Token ID Conversion: Transforms text to sequences of token IDs that models can process.

3. Embedding Layer

The embedding layer creates vector representations of tokens:

Embedding Creation (src/models/embeddings.py): Initializes vector representations for each token.
Embedding Visualization: Projects high-dimensional embeddings to 2D using PCA or t-SNE for visualization.
Semantic Analysis: Provides tools to explore relationships between words in the embedding space

4. Language Model Layer

The model layer implements a simple text generation system:

Model Architecture (src/models/language_model.py): Defines an LSTM-based neural network for sequence prediction.
Text Generation: Using the model to produce new text based on a prompt.
Temperature Control: Adjusting the randomness of generated text.

5. Interactive Interface Layer

The user interface provides interactive exploration of the pipeline:

Streamlit App (app.py): Creates a web interface for experimenting with all pipeline components.
Visualization Tools: Interactive charts and visualizations that help understand abstract concepts.
Parameter Controls: Sliders and inputs for adjusting model parameters and seeing results in real-time.

By separating these components, the architecture allows you to experiment with different approaches at each layer.

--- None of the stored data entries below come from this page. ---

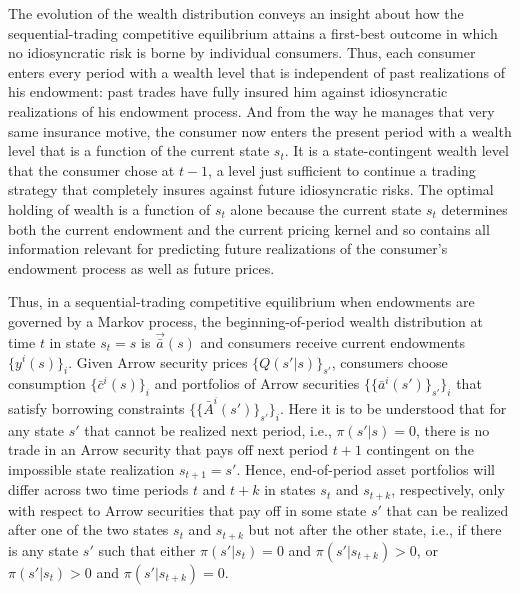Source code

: The evolution of the wealth distribution conveys an
insight about how the sequential-trading competitive equilibrium
attains a first-best outcome in which no idiosyncratic risk is
borne by individual consumers. Thus, each consumer
enters every period with a wealth level that is independent of
past realizations of his endowment: past trades have
fully insured him against  idiosyncratic realizations of his
endowment process. And from the way he manages  that very same insurance motive, the consumer
now enters the present period with a wealth level that is a
function of the current state $s_t$. It is a state-contingent
wealth level that  the consumer chose at $t-1$, a level  just sufficient to
continue  a trading strategy that completely  insures against future
idiosyncratic risks. The optimal holding of wealth is  a function
 of $s_t$ alone because the current state $s_t$ determines both the
current endowment and the current pricing kernel  and so contains all information
relevant for predicting
future realizations of the consumer's endowment process as well as future prices.


Thus, in a sequential-trading competitive 
equilibrium when endowments are governed by a 
Markov process, the beginning-of-period wealth
distribution at time $t$ in state $s_t=s$
is $\vec {\bar a}(s)$ and consumers receive current
endowments $\{y^i(s)\}_i$. Given Arrow security
prices $\{Q(s'|s)\}_{s'}$, consumers choose
consumption $\{\bar c^i(s)\}_i$ and portfolios
of Arrow securities $\{\{\bar a^i(s')\}_{s'}\}_i$ 
that satisfy borrowing constraints 
$\{\{\bar A^i(s')\}_{s'}\}_i$.
Here it is to be understood that for any state $s'$
that cannot be realized next period, i.e.,
$\pi(s'|s)=0$, there is no trade in an Arrow
security that pays off next period $t+1$ 
contingent on the impossible state realization
$s_{t+1}=s'$. 
Hence, end-of-period asset portfolios will differ 
across two time periods $t$ and $t+k$ in states 
$s_t$ and $s_{t+k}$, respectively, only with
respect to Arrow securities that pay off in
some state $s'$ that can be realized
after one of the two states $s_t$ and
$s_{t+k}$ but not after the other state, i.e.,
if there is any state $s'$ such that
either $\pi(s'|s_t)=0$ and $\pi(s'|s_{t+k})>0$, 
or $\pi(s'|s_t)>0$ and 
$\pi(s'|s_{t+k})=0$.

For example, you could swap the tokenization strategy without affecting other parts of the pipeline, or try different embedding techniques while keeping the rest constant.

Data Flow: From Raw Text to Language Model Input

To understand how our pipeline processes text, let’s follow the journey of a sample sentence from raw input to model-ready format:

In this diagram, you can see how raw text transforms through each step:

Raw Text: “The quick brown fox jumps over the lazy dog.”
Text Cleaning: Conversion to lowercase, whitespace normalization
Tokenization: Breaking into tokens like [“the”, “quick”, “brown”, …]
Vocabulary Mapping: Converting tokens to IDs (e.g., “the” → 0, “quick” → 1, …)
Embedding: Transforming IDs to vector representations
Language Model: Processing embedded sequences for prediction or generation

This end-to-end flow demonstrates how text gradually transforms from human-readable format to the numerical representations that language models require.

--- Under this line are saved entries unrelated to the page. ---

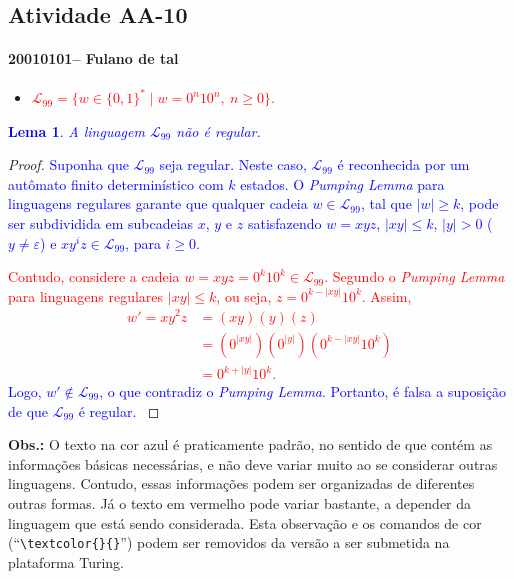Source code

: \documentclass[12pt]{article}
\def\discente{Fulano de tal}
\def\matricula{20010101}
\def\aa{10}
\def\myling{{99}} %
\newtheorem{lema}{Lema}
\begin{document}
\subsection*{Atividade AA-\aa}
 \paragraph{\matricula -- \discente}
%
 \begin{itemize}
  \item \textcolor{red}{$\mathcal{L}_{\myling} = \{w\in\{0,1\}^*\mid w = 0^n10^n,\ n \geqslant 0\}$.}
\end{itemize}
%
\textcolor{blue}{
\begin{lema}
A linguagem $\mathcal{L}_{\myling}$ não é regular.
\end{lema}
}
%
\begin{proof}
\textcolor{blue}{Suponha que $\mathcal{L}_{\myling}$ seja regular. Neste caso,  $\mathcal{L}_{\myling}$ é reconhecida por um autômato finito determinístico com $k$ estados. O \emph{Pumping Lemma} para linguagens regulares garante que qualquer cadeia $w\in  \mathcal{L}_{\myling}$, tal que $|w|\geqslant k$, pode ser subdividida em subcadeias $x$, $y$ e $z$ satisfazendo $w=xyz$, $|xy|\leqslant k$, $|y|>0$ ($y\neq\varepsilon$) e $xy^iz\in \mathcal{L}_{\myling}$, para $i\geqslant 0$.}

\textcolor{red}{Contudo, considere a cadeia $w=xyz=0^k10^k\in \mathcal{L}_{\myling}$. Segundo o \emph{Pumping Lemma} para linguagens regulares $|xy|\leqslant k$, ou seja, $z=0^{k-|xy|}10^k$. Assim,
\begin{align*}
 w' = xy^2z &= (xy)(y)(z)\\
            &= (0^{|xy|})(0^{|y|})(0^{k-|xy|}10^k)\\
            &= 0^{k+|y|}10^k.
\end{align*}}
\textcolor{blue}{Logo, $w'\notin\mathcal{L}_{\myling}$, o que contradiz o \emph{Pumping Lemma}. Portanto, é falsa a suposição de que $\mathcal{L}_{\myling}$ é regular. }
\end{proof}
%
\noindent\textbf{Obs.:} O texto na cor azul é praticamente padrão, no sentido de que contém as informações básicas necessárias, e não deve variar muito ao se considerar outras linguagens. Contudo, essas informações podem ser organizadas de diferentes outras formas. Já o texto em vermelho pode variar bastante, a depender da linguagem que está sendo considerada. Esta observação e os comandos de cor (``\verb|\textcolor{}{}|'') podem ser removidos da versão a ser submetida na plataforma Turing.
\end{document}
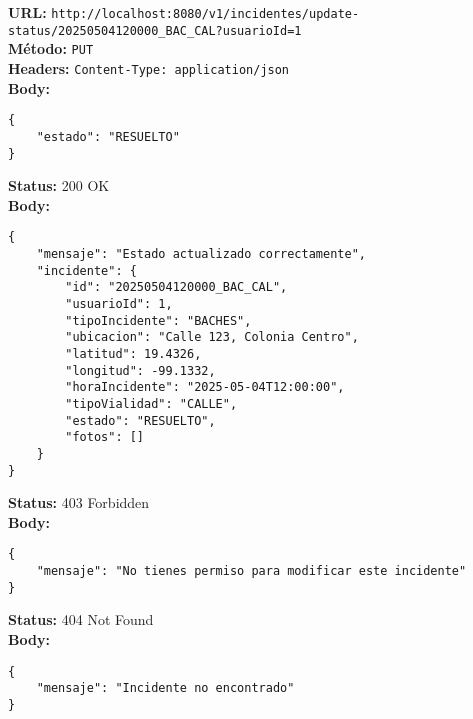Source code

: \begin{tcolorbox}[request]
    \textbf{URL:} \textcolor{urlColor}{\texttt{http://localhost:8080/v1/incidentes/update-status/20250504120000\_BAC\_CAL?usuarioId=1}}\\
    \textbf{Método:} \textcolor{methodColor}{\texttt{PUT}}\\
    \textbf{Headers:} \textcolor{headerColor}{\texttt{Content-Type: application/json}}\\
    \textbf{Body:}
    \begin{verbatim}
{
    "estado": "RESUELTO"
}
    \end{verbatim}
\end{tcolorbox}

\begin{tcolorbox}[response]
    \textbf{Status:} 200 OK\\
    \textbf{Body:}
    \begin{verbatim}
{
    "mensaje": "Estado actualizado correctamente",
    "incidente": {
        "id": "20250504120000_BAC_CAL",
        "usuarioId": 1,
        "tipoIncidente": "BACHES",
        "ubicacion": "Calle 123, Colonia Centro",
        "latitud": 19.4326,
        "longitud": -99.1332,
        "horaIncidente": "2025-05-04T12:00:00",
        "tipoVialidad": "CALLE",
        "estado": "RESUELTO",
        "fotos": []
    }
}
    \end{verbatim}
\end{tcolorbox}

\begin{tcolorbox}[response]
    \textbf{Status:} 403 Forbidden\\
    \textbf{Body:}
    \begin{verbatim}
{
    "mensaje": "No tienes permiso para modificar este incidente"
}
    \end{verbatim}
\end{tcolorbox}

\begin{tcolorbox}[response]
    \textbf{Status:} 404 Not Found\\
    \textbf{Body:}
    \begin{verbatim}
{
    "mensaje": "Incidente no encontrado"
}
    \end{verbatim}
\end{tcolorbox}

Key Implementation Insights

GitHub Repository: day-02-text-processing-pipeline

Multiple Tokenization Strategies

One of the most important aspects of our implementation is the support for different tokenization approaches. In src/preprocessing/tokenization.py, we implement three distinct strategies:

Basic Word Tokenization: A straightforward approach that splits text on whitespace and handles punctuation separately. This is similar to how traditional NLP systems process text.

Advanced Tokenization: A more sophisticated approach that provides better handling of special characters and punctuation. This approach is useful for cleaning noisy text from sources like social media.

Character Tokenization: The simplest approach that treats each character as an individual token. While this creates shorter vocabularies, it requires much longer sequences to represent the same text.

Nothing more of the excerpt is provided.